* [What to work on]: Return the lines of the data below in which the string "true" occurs.

Stored dataset items
* * * * *
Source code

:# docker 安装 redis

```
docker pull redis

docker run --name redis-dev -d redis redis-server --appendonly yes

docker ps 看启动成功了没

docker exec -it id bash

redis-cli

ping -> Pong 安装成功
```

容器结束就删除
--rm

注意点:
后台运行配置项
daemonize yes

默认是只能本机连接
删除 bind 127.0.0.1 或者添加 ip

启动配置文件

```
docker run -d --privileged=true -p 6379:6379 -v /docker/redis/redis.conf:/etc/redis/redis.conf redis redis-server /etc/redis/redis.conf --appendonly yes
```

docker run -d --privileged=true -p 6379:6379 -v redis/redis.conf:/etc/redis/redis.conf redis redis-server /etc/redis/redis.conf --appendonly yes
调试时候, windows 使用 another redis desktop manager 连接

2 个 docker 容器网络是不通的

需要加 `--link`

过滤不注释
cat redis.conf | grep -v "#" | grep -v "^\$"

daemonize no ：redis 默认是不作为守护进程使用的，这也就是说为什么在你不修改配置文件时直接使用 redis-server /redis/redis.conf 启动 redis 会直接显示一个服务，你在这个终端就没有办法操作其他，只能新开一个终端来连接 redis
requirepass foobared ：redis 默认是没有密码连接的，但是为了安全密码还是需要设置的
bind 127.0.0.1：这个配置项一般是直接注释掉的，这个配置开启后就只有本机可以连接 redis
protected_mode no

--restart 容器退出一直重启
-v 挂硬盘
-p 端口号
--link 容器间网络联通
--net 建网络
* * * * *
* [Result of the exercise]:
docker run -d --privileged=true -p 6379:6379 -v /docker/redis/redis.conf:/etc/redis/redis.conf redis redis-server /etc/redis/redis.conf --appendonly yes
docker run -d --privileged=true -p 6379:6379 -v redis/redis.conf:/etc/redis/redis.conf redis redis-server /etc/redis/redis.conf --appendonly yes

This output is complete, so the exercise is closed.